Digital Media and Learning Competition Announced
/I've written here often about the MacArthur Foundation's Digital Media and Learning initiative, which has funded our Project nml. The Foundation has made a 50 million dollar commitment over the next five years to help foster a field devoted to understanding "the way young people learn, play, socialize, and participate in civic life" through their use of new and emerging media technologies. So far, the Foundation has tended to hand select researchers and community leaders to participate in the initiative, but earlier this month, they announced an open competition designed to identify innovative projects which might make a difference in this space. What follows are some excerpts from the press release announcing this competition:
"An open competition is an excellent way to identify and hopefully inspire new ideas about learning in an increasingly digital world," MacArthur Foundation President Jonathan Fanton said. "We do not yet know how much people are changing because of digital media, but we hope that this competition will help support the most innovative thinking about learning, the formation of ethical judgments, peer mentoring, creativity, and civic participation, all of which are increasingly conducted online."

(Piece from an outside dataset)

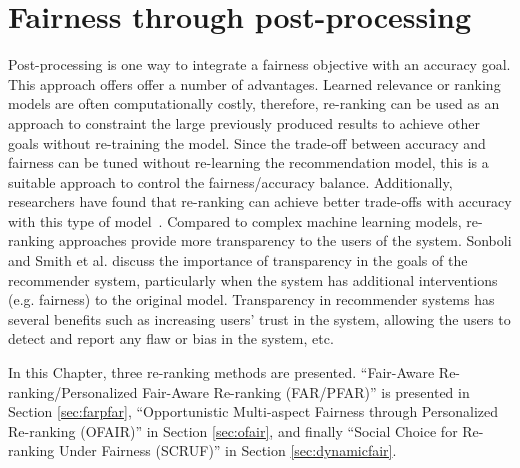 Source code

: \chapter{Fairness through post-processing}
\label{ch:fairness_postproc}

Post-processing is one way to integrate a fairness objective with an accuracy goal. This approach offers offer a number of advantages. Learned relevance or ranking models are often computationally costly, therefore, re-ranking can be used as an approach to constraint the large previously produced results to achieve other goals without re-training the model. Since the trade-off between accuracy and fairness can be tuned without re-learning the recommendation model, this is a suitable approach to control the fairness/accuracy balance. Additionally, researchers have found that re-ranking can achieve better trade-offs with accuracy with this type of model~\cite{abdollahpouri2019managing,liu2019personalized}. Compared to complex machine learning models, re-ranking approaches provide more transparency to the users of the system. Sonboli and Smith et al. \cite{Sonboli2021transparency} discuss the importance of transparency in the goals of the recommender system, particularly when the system has additional interventions (e.g. fairness) to the original model. Transparency in recommender systems has several benefits such as increasing users' trust in the system, allowing the users to detect and report any flaw or bias in the system, etc.

In this Chapter, three re-ranking methods are presented. ``Fair-Aware Re-ranking/Personalized Fair-Aware Re-ranking (FAR/PFAR)'' is presented in Section \ref{sec:farpfar}, ``Opportunistic Multi-aspect Fairness through Personalized Re-ranking (OFAIR)'' in Section \ref{sec:ofair}, and finally ``Social Choice for Re-ranking Under Fairness (SCRUF)'' in Section \ref{sec:dynamicfair}.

Awards will be given in two categories:
* Innovation Awards will support learning pioneers, entrepreneurs, and builders of new digital learning environments for formal and informal learning. These innovations might range from a teacher add-on for MySpace that allows for safe assigning of a class group discussion, to a platform co-developed by teachers and students to facilitate digital literacy and peer-mentoring between college students and high-school drop-outs earning their GED degrees, to a digital learning festival for the leaders of a worldwide youth environmental campaign.
* Knowledge Networking Awards will support communicators in connecting, mobilizing, circulating or translating new ideas around digital media and learning. For example, a team of teacher bloggers who already reach hundreds of thousands of readers may now seek to provide multimedia coverage and translation of MIT Professor Henry Jenkins' recent white paper on media literacy.
The open competition will be administered by a network of educators and digital innovators called "HASTAC" (the Humanities, Arts, Science and Technology Advanced Collaboratory). HASTAC was founded and is primarily operated at two university centers, the University of California Humanities Research Institute and the John Hope Franklin Center at Duke University. HASTAC has a network reaching more than 80 institutions globally. The choice of HASTAC, one of a new breed of "virtual institutions," reflects MacArthur's goals in promoting next-generation learning.
"We are already teaching a generation of students who do not remember a time before they were online," said Cathy N. Davidson, John Hope Franklin Humanities Institute Professor of Interdisciplinary Studies at Duke University and co-founder of HASTAC. "Their social life and informal learning are interconnected. They don't just consume media, they customize it. These students bring fascinating new skills to our classrooms, but they also bring an urgent need for critical thinking about the digital world they have inherited and are shaping."
As part of their prize, awardees will receive special consultation support on everything from technology development to management training. Winners will be invited to showcase their work at a conference that will include venture capitalists, entrepreneurs, educators and policy makers seeking the best ideas about digital learning. Applications are due Oct. 15, 2007, and prizewinners will be announced in January. Detailed information on the competition is available online at www.dmlcompetition.net.
"With the digital media and learning initiative, the MacArthur Foundation is playing a leading role in reshaping both institutional and informal learning practices," said David Theo Goldberg, HASTAC co-founder and director of the University of California's Humanities Research Institute. "Traditional learning practices are being supplemented and supplanted by new digital media, which both enable and extend their reach through virtual institutions like HASTAC. This is a natural partnership."
I know many of my readers are doing interested work in this space. I'd like to personally encourage you to pull together a proposal for this competition. Many of us have been frustrated by the climate of fear which so often clouds public policy as it relates to young people and new technologies. MacArthur is offering us another model -- one which is governed by reason and research rather than sparked by fear and ignorance, one which puts theory into practice to redesign public institutions and practices which touch the lives of children and youth.